Drakus reached down and steepled the bony fingers of his
right hand onto his prisoner’s sweat-slick forehead. Dieter let out a cry of
surprise and pain. There was someone else inside his mind. At first the alien
consciousness probed and poked at the surface of his mind, as a physician might
investigate an open wound. But an instant later the necromancer pushed his
scalpel-sharp will inside Dieter’s skull and took possession of his mind.
Pain such as the young man had never known before flared
through every fibre of his being. He arched his back in convulsing agony, the
muscles in his body going into spasm. But somehow Dieter knew that this
torturous pain was what came as a consequence of great power, and part of him
thrilled at that dark realisation.
He had never felt power like it. It was at least ten times
what he had felt when he succeeded in raising Leopold Hanser from the dead.
Suddenly he was experiencing another existence in another
place, at another time, as well as enduring what was happening to him here and
now in the sepulchral darkness of the mausoleum.
Through Drakus’ haunted memories, with the necromancer’s own
eyes, Dieter saw how, with perfect irony, a man driven to prolong his own life
by whatever means necessary had contracted the plague. He saw the necromancer
fleeing from an angry pitchfork-waving mob. He watched—an omniscient observer—as the sorcerer came to Bögenhafen under the pall of night, how he assumed the
identity of Doktor Drakus and carried out his foul research so that he might
find a way to rid himself of the rapacious, flesh-wasting disease.
Dieter still wondered how he himself had avoided succumbing
to the vile black pox himself. Was it because he had been marked by Morr, or had
some other malevolent force marked him out as its own?
Amidst the turmoil raging like a cyclone inside his mind,
realisation dawned. It was Drakus who had ultimately brought the curse of the
plague upon Bögenhafen, the vermin infesting his laboratory-vault carrying the
black pox to the wider world beyond the house in Apothekar Allee.

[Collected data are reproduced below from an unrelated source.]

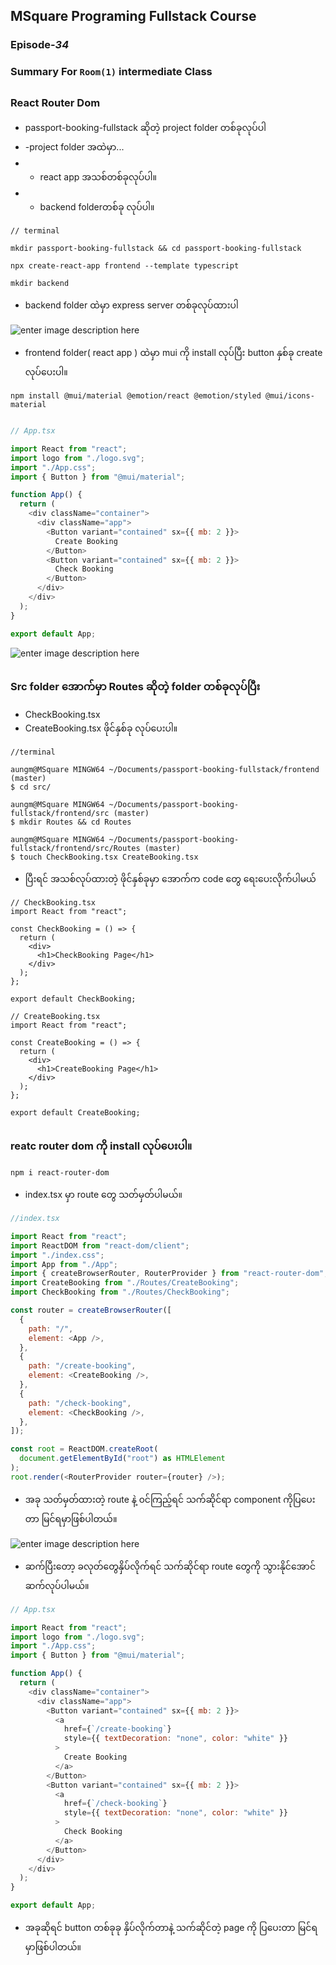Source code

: ﻿## MSquare Programing Fullstack Course
### Episode-*34* 
### Summary For `Room(1)` intermediate Class
##
### React Router Dom
- passport-booking-fullstack ဆိုတဲ့ project folder တစ်ခုလုပ်ပါ
- -project folder အထဲမှာ...
- - react app အသစ်တစ်ခုလုပ်ပါ။
- - backend folderတစ်ခု လုပ်ပါ။
```console
// terminal 

mkdir passport-booking-fullstack && cd passport-booking-fullstack

npx create-react-app frontend --template typescript

mkdir backend

```
- backend folder ထဲမှာ express server တစ်ခုလုပ်ထားပါ

![enter image description here](https://raw.githubusercontent.com/Aungmyanmar32/Msquare-M3-Summary/main/Screenshot%202023-03-24%20145850.png)

- frontend folder( react app ) ထဲမှာ mui ကို install လုပ်ပြီး button နှစ်ခု create လုပ်ပေးပါ။
```
npm install @mui/material @emotion/react @emotion/styled @mui/icons-material


```
```js
// App.tsx

import React from "react";
import logo from "./logo.svg";
import "./App.css";
import { Button } from "@mui/material";

function App() {
  return (
    <div className="container">
      <div className="app">
        <Button variant="contained" sx={{ mb: 2 }}>
          Create Booking
        </Button>
        <Button variant="contained" sx={{ mb: 2 }}>
          Check Booking
        </Button>
      </div>
    </div>
  );
}

export default App;
```

![enter image description here](https://raw.githubusercontent.com/Aungmyanmar32/Msquare-M3-Summary/main/Screenshot%202023-03-24%20151918.png)
##
### Src folder အောက်မှာ Routes ဆိုတဲ့ folder တစ်ခုလုပ်ပြီး 
- CheckBooking.tsx
- CreateBooking.tsx
ဖိုင်နှစ်ခု လုပ်ပေးပါ။

```console
//terminal

aungm@MSquare MINGW64 ~/Documents/passport-booking-fullstack/frontend (master)
$ cd src/

aungm@MSquare MINGW64 ~/Documents/passport-booking-fullstack/frontend/src (master)
$ mkdir Routes && cd Routes

aungm@MSquare MINGW64 ~/Documents/passport-booking-fullstack/frontend/src/Routes (master)
$ touch CheckBooking.tsx CreateBooking.tsx

```

- ပြီးရင် အသစ်လုပ်ထားတဲ့ ဖိုင်နှစ်ခုမှာ အောက်က code  တွေ ရေးပေးလိုက်ပါမယ်

```JS
// CheckBooking.tsx
import React from "react";

const CheckBooking = () => {
  return (
    <div>
      <h1>CheckBooking Page</h1>
    </div>
  );
};

export default CheckBooking;
```
```JS
// CreateBooking.tsx
import React from "react";

const CreateBooking = () => {
  return (
    <div>
      <h1>CreateBooking Page</h1>
    </div>
  );
};

export default CreateBooking;
```
##
### reatc router dom ကို install လုပ်ပေးပါ။
```
npm i react-router-dom
```
- index.tsx မှာ route တွေ သတ်မှတ်ပါမယ်။
```js
//index.tsx

import React from "react";
import ReactDOM from "react-dom/client";
import "./index.css";
import App from "./App";
import { createBrowserRouter, RouterProvider } from "react-router-dom";
import CreateBooking from "./Routes/CreateBooking";
import CheckBooking from "./Routes/CheckBooking";

const router = createBrowserRouter([
  {
    path: "/",
    element: <App />,
  },
  {
    path: "/create-booking",
    element: <CreateBooking />,
  },
  {
    path: "/check-booking",
    element: <CheckBooking />,
  },
]);

const root = ReactDOM.createRoot(
  document.getElementById("root") as HTMLElement
);
root.render(<RouterProvider router={router} />);

```
- အခု သတ်မှတ်ထားတဲ့ route နဲ့ ၀င်ကြည့်ရင် သက်ဆိုင်ရာ component ကိုပြပေးတာ မြင်ရမှာဖြစ်ပါတယ်။

![enter image description here](https://raw.githubusercontent.com/Aungmyanmar32/Msquare-M3-Summary/main/Screenshot%202023-03-24%20160429.png)

- ဆက်ပြီးတော့ ခလုတ်တွေနှိပ်လိုက်ရင် သက်ဆိုင်ရာ route တွေကို သွားနိုင်အောင် ဆက်လုပ်ပါမယ်။
```js
// App.tsx

import React from "react";
import logo from "./logo.svg";
import "./App.css";
import { Button } from "@mui/material";

function App() {
  return (
    <div className="container">
      <div className="app">
        <Button variant="contained" sx={{ mb: 2 }}>
          <a
            href={`/create-booking`}
            style={{ textDecoration: "none", color: "white" }}
          >
            Create Booking
          </a>
        </Button>
        <Button variant="contained" sx={{ mb: 2 }}>
          <a
            href={`/check-booking`}
            style={{ textDecoration: "none", color: "white" }}
          >
            Check Booking
          </a>
        </Button>
      </div>
    </div>
  );
}

export default App;

```

- အခုဆိုရင် button တစ်ခုခု နှိပ်လိုက်တာနဲ့ သက်ဆိုင်တဲ့ page ကို ပြပေးတာ မြင်ရမှာဖြစ်ပါတယ်။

As he continued to share Drakus’ awareness, Dieter saw the
necromancer performing the very same ritual he was attempting now, only this
time with Anselm Fleischer instead of himself. He saw the misguided fool’s
psyche collapse under the pressure, his mind not strong enough to contain
Drakus’ undying spirit. He saw the ritual fail. It had cost the necromancer
almost as dearly as the sanity-robbed Anselm, bringing Drakus to the verge of
death. It had taken him months to recover.
Dieter felt that he himself could slip into inescapable
insanity at any moment. It had become a true battle of the wills now as, with
the sweat pouring off him, Dieter physically strained to force the necromancer
out of his mind.
Now Dieter was back in Doktor Drakus’ cellar, only he was
not watching the scene through his own omniscient eyes but through those of the
necromancer. He saw his own unconscious form lying on the floor of the crypt. He
saw a petrified Erich prostrate himself before the Corpse Taker, begging his
mercy, promising to do anything if the necromancer would only spare his life. He
heard the necromancer and the apprentice make their unholy bargain—Erich’s
life in return for Dieter’s soul—and witnessed them seal the pact with Erich’s
blood.
Erich had been Drakus’ pawn ever since, manipulating Dieter
in the cruellest way imaginable. Dieter was able to fill in the rest himself:
Erich carrying him back to their lodgings in Dunst Strasse, observing his
progress after the change Drakus had forced in him, encouraging him to develop
his necromantic abilities and strengthen his mind, Dieter’s friend becoming his
betrayer, unknown to the impressionable country boy, acting as Drakus’ spy,
judging when Dieter had honed his talents enough and become a suitable vessel
into which Drakus might transfer his malevolent soul.